Purposeful sampling is a non-random sampling technique that utilizes a specific criteria or purpose to select particular sample. The researcher may use one or more than one strategies or criteria to select the sample. The aim is to collect in depth information from the right respondents.
Principles of purposeful sampling
The basic principle of purposeful sampling is that information is available and the researcher needs to identify what segment of the population can provide that information. The researcher selects that segment and collects information from them by using any tool like questionnaire, interviews or other survey related tools. This enables the researcher to gather right informants and rich information. However it is important that in doing so the researcher provides the rationale of the selection of a particular sample.
Qualitative research relies on non-random sampling techniques because these techniques provide deep information about the subject. Obviously, this is not the case with quantitative research where the aim is to get information that is more generalizable and hence has a breadth. Therefore, purposeful sampling is more commonly used in qualitative studies. However, the researcher needs to be aware that there is a criteria that defines the selection of a particular sample. When a specific criteria is followed to select a sample it is called as criterion purposeful sampling. This kind of sampling technique is useful in adding depth in even a quantitative research. The criteria of sample selection should be in accordance with the topic and aims of the research.
Whether purposeful sampling is used in qualitative research or quantitative research the aim should be to have a sample that adds to the validity of the research. It should improve the efficiency and credibility of research. Also it should have a consistency with the aims and purposes of the research. Only in this way purposeful sampling can become worthwhile for the research.
It is also important that a particular sample that the researcher selects from the target population based on purposeful sampling should have variation. But it is often times difficult to understand the type of variation in the population especially when the population is large. Once the researcher selects the sample and interviews them it is easier to establish and understand that variation. Therefore, sometimes the researchers select sample twice because in this way they can make sure that sample is representative of the variation in the population. A multistage sampling technique can help in achieving this goal. Although multistage sampling is not always possible because it is time consuming and costly.

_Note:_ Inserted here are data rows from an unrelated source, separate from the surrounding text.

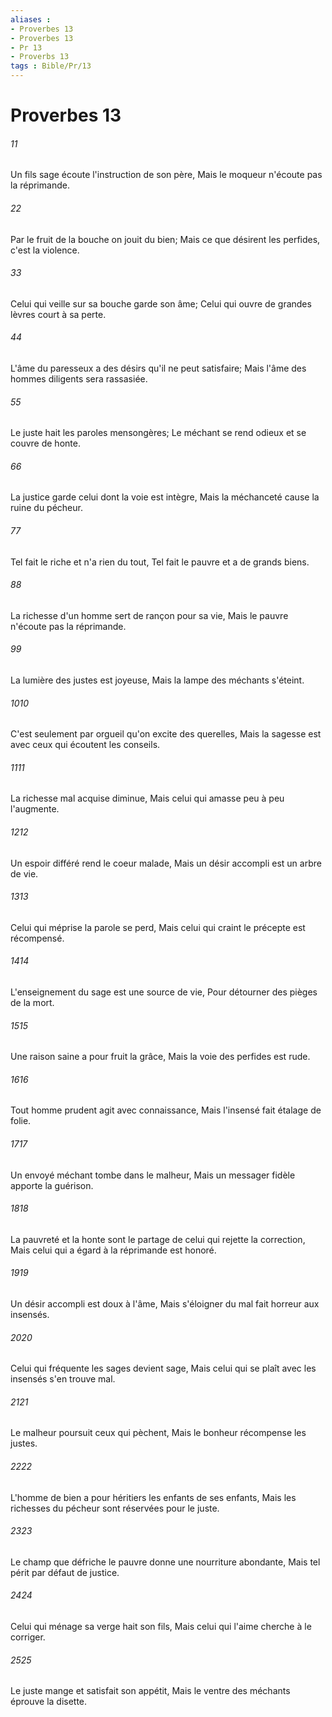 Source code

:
 ```yaml
---
aliases : 
- Proverbes 13
- Proverbes 13
- Pr 13
- Proverbs 13
tags : Bible/Pr/13
---
```


# Proverbes 13

###### 11
Un fils sage écoute l'instruction de son père, Mais le moqueur n'écoute pas la réprimande.
###### 22
Par le fruit de la bouche on jouit du bien; Mais ce que désirent les perfides, c'est la violence.
###### 33
Celui qui veille sur sa bouche garde son âme; Celui qui ouvre de grandes lèvres court à sa perte.
###### 44
L'âme du paresseux a des désirs qu'il ne peut satisfaire; Mais l'âme des hommes diligents sera rassasiée.
###### 55
Le juste hait les paroles mensongères; Le méchant se rend odieux et se couvre de honte.
###### 66
La justice garde celui dont la voie est intègre, Mais la méchanceté cause la ruine du pécheur.
###### 77
Tel fait le riche et n'a rien du tout, Tel fait le pauvre et a de grands biens.
###### 88
La richesse d'un homme sert de rançon pour sa vie, Mais le pauvre n'écoute pas la réprimande.
###### 99
La lumière des justes est joyeuse, Mais la lampe des méchants s'éteint.
###### 1010
C'est seulement par orgueil qu'on excite des querelles, Mais la sagesse est avec ceux qui écoutent les conseils.
###### 1111
La richesse mal acquise diminue, Mais celui qui amasse peu à peu l'augmente.
###### 1212
Un espoir différé rend le coeur malade, Mais un désir accompli est un arbre de vie.
###### 1313
Celui qui méprise la parole se perd, Mais celui qui craint le précepte est récompensé.
###### 1414
L'enseignement du sage est une source de vie, Pour détourner des pièges de la mort.
###### 1515
Une raison saine a pour fruit la grâce, Mais la voie des perfides est rude.
###### 1616
Tout homme prudent agit avec connaissance, Mais l'insensé fait étalage de folie.
###### 1717
Un envoyé méchant tombe dans le malheur, Mais un messager fidèle apporte la guérison.
###### 1818
La pauvreté et la honte sont le partage de celui qui rejette la correction, Mais celui qui a égard à la réprimande est honoré.
###### 1919
Un désir accompli est doux à l'âme, Mais s'éloigner du mal fait horreur aux insensés.
###### 2020
Celui qui fréquente les sages devient sage, Mais celui qui se plaît avec les insensés s'en trouve mal.
###### 2121
Le malheur poursuit ceux qui pèchent, Mais le bonheur récompense les justes.
###### 2222
L'homme de bien a pour héritiers les enfants de ses enfants, Mais les richesses du pécheur sont réservées pour le juste.
###### 2323
Le champ que défriche le pauvre donne une nourriture abondante, Mais tel périt par défaut de justice.
###### 2424
Celui qui ménage sa verge hait son fils, Mais celui qui l'aime cherche à le corriger.
###### 2525
Le juste mange et satisfait son appétit, Mais le ventre des méchants éprouve la disette.
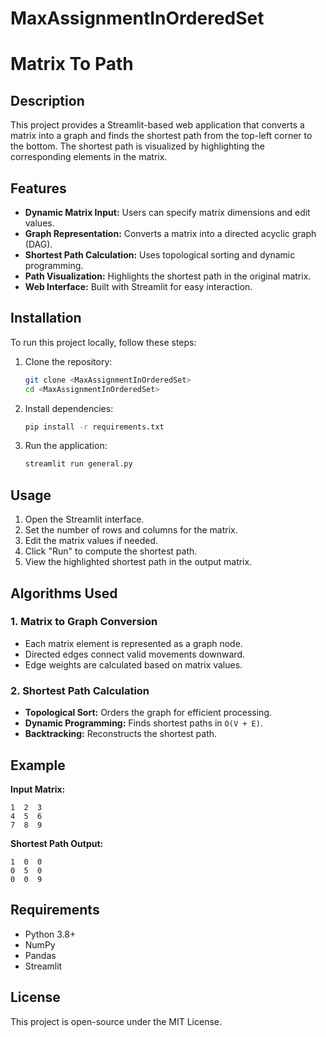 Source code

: # MaxAssignmentInOrderedSet

# Matrix To Path

## Description
This project provides a Streamlit-based web application that converts a matrix into a graph and finds the shortest path from the top-left corner to the bottom. The shortest path is visualized by highlighting the corresponding elements in the matrix.

## Features
- **Dynamic Matrix Input:** Users can specify matrix dimensions and edit values.
- **Graph Representation:** Converts a matrix into a directed acyclic graph (DAG).
- **Shortest Path Calculation:** Uses topological sorting and dynamic programming.
- **Path Visualization:** Highlights the shortest path in the original matrix.
- **Web Interface:** Built with Streamlit for easy interaction.

## Installation
To run this project locally, follow these steps:

1. Clone the repository:
   ```sh
   git clone <MaxAssignmentInOrderedSet>
   cd <MaxAssignmentInOrderedSet>
   ```
2. Install dependencies:
   ```sh
   pip install -r requirements.txt
   ```
3. Run the application:
   ```sh
   streamlit run general.py
   ```

## Usage
1. Open the Streamlit interface.
2. Set the number of rows and columns for the matrix.
3. Edit the matrix values if needed.
4. Click "Run" to compute the shortest path.
5. View the highlighted shortest path in the output matrix.

## Algorithms Used
### 1. **Matrix to Graph Conversion**
   - Each matrix element is represented as a graph node.
   - Directed edges connect valid movements downward.
   - Edge weights are calculated based on matrix values.

### 2. **Shortest Path Calculation**
   - **Topological Sort:** Orders the graph for efficient processing.
   - **Dynamic Programming:** Finds shortest paths in `O(V + E)`.
   - **Backtracking:** Reconstructs the shortest path.

## Example
**Input Matrix:**
```
1  2  3
4  5  6
7  8  9
```
**Shortest Path Output:**
```
1  0  0
0  5  0
0  0  9
```

## Requirements
- Python 3.8+
- NumPy
- Pandas
- Streamlit

## License
This project is open-source under the MIT License.

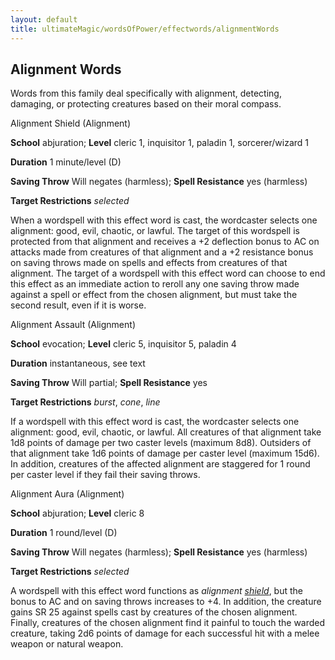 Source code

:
 ```yaml
---
layout: default
title: ultimateMagic/wordsOfPower/effectwords/alignmentWords
---
```

## Alignment Words

Words from this family deal specifically with alignment, detecting, damaging, or protecting creatures based on their moral compass.

Alignment Shield (Alignment)

**School** abjuration; **Level** cleric 1, inquisitor 1, paladin 1, sorcerer/wizard 1

**Duration** 1 minute/level (D)

**Saving Throw** Will negates (harmless); **Spell Resistance** yes (harmless)

**Target Restrictions** _selected_

When a wordspell with this effect word is cast, the wordcaster selects one alignment: good, evil, chaotic, or lawful. The target of this wordspell is protected from that alignment and receives a +2 deflection bonus to AC on attacks made from creatures of that alignment and a +2 resistance bonus on saving throws made on spells and effects from creatures of that alignment. The target of a wordspell with this effect word can choose to end this effect as an immediate action to reroll any one saving throw made against a spell or effect from the chosen alignment, but must take the second result, even if it is worse.

Alignment Assault (Alignment)

**School** evocation; **Level** cleric 5, inquisitor 5, paladin 4

**Duration** instantaneous, see text

**Saving Throw** Will partial; **Spell Resistance** yes

**Target Restrictions** _burst_, _cone_, _line_

If a wordspell with this effect word is cast, the wordcaster selects one alignment: good, evil, chaotic, or lawful. All creatures of that alignment take 1d8 points of damage per two caster levels (maximum 8d8). Outsiders of that alignment take 1d6 points of damage per caster level (maximum 15d6). In addition, creatures of the affected alignment are staggered for 1 round per caster level if they fail their saving throws.

Alignment Aura (Alignment)

**School** abjuration; **Level** cleric 8

**Duration** 1 round/level (D)

**Saving Throw** Will negates (harmless); **Spell Resistance** yes (harmless)

**Target Restrictions** _selected_

A wordspell with this effect word functions as _alignment [shield](spells/shield#_shield)_, but the bonus to AC and on saving throws increases to +4. In addition, the creature gains SR 25 against spells cast by creatures of the chosen alignment. Finally, creatures of the chosen alignment find it painful to touch the warded creature, taking 2d6 points of damage for each successful hit with a melee weapon or natural weapon.

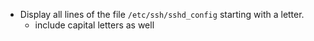 - Display all lines of the file ```/etc/ssh/sshd_config``` starting with a letter.
	- include capital letters as well
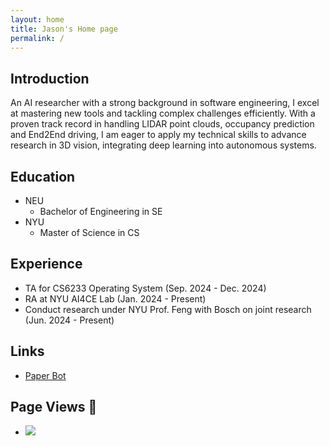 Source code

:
 ```yaml
---
layout: home
title: Jason's Home page
permalink: /
---
```

## Introduction
An AI researcher with a strong background in software engineering, I excel at mastering new tools and tackling complex challenges efficiently. With a proven track record in handling LIDAR point clouds, occupancy prediction and End2End driving, I am eager to apply my technical skills to advance research in 3D vision, integrating deep learning into autonomous systems.
## Education
- NEU 
  - Bachelor of Engineering in SE
- NYU 
  - Master of Science in CS

## Experience
- TA for CS6233 Operating System (Sep. 2024 - Dec. 2024)
- RA at NYU AI4CE Lab (Jan. 2024 - Present)
- Conduct research under NYU Prof. Feng with Bosch on joint research (Jun. 2024 - Present)

## Links
- [Paper Bot](https://jas000n.github.io/PaperBot/)

## Page Views 👀 
- ![](https://komarev.com/ghpvc/?username=Jas000n&style=for-the-badge)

Benefits of purposeful sampling
- The basic benefit of this sampling technique is that rich information is possible to collect on even a low budget.
- It is easier to get in-depth information since the researcher identifies the right audience and selects them.
- On a small budget the researcher cannot employ systematic random sampling and if used properly this sampling method can substitute systematic sampling.
- Since it is non-random sampling and the researcher selects sample according to his own choice the chances of bias are there. The researcher should know how he can limit or reduce bias in the selection of sample.
- A non-random selection also makes it less reliable and replicable than a random selection. The researcher can provide evidence in the study for the need to use this method.
- Some respondents may not be willing to share information or may not be open to it. The researcher should know how to deal with this problem.
To better understand the purpose of purposeful sampling one should read this definition by Patton (2002, p. 230), who has defined this method in the best manner.
“The logic and power of purposeful sampling lie in selecting information-rich cases for study in depth. Information-rich cases are those from which one can learn a great deal about issues of central importance to the purpose of the inquiry, thus the term purposeful sampling. Studying information-rich cases yields insights and in-depth understanding rather than empirical generalizations.”Patton MQ. Qualitative Evaluation and Research Methods (2nd Ed.).
All the shortcomings that many researcher claim about purposeful sampling are targeted towards its lack of generalization. As the above definition states purposeful sampling is aimed to obtain deep information. But their are many ways in which you can conduct purposeful sampling: one way is to do intensity sampling; another way is to do variation sampling. The choice of sampling technique in this sampling depends on the aims f the research.
a. Intensive purposeful sampling
In this technique of purposeful sampling the researcher selects samples that can provide deep insight on the topic. Although this kind of purposeful sampling ignores variation in the data but it is sometimes very useful. Especially when the aim is to dig deep than to study breadth of information. Also this is sometimes a good starting point and yields insight on further sampling and adding more breadth or variation to the sample.
b. Variation sampling
Variation sampling as the name suggests considers studying a wider variety of sample that does not exclude any segment of society. It provides a broad range of data but it is time consuming and may be costly. The researcher first determines the extent an type of variation in the population. Then he selects sample that represent that variation purposefully. It is important however that it is possible for the researcher to identify variation in the population.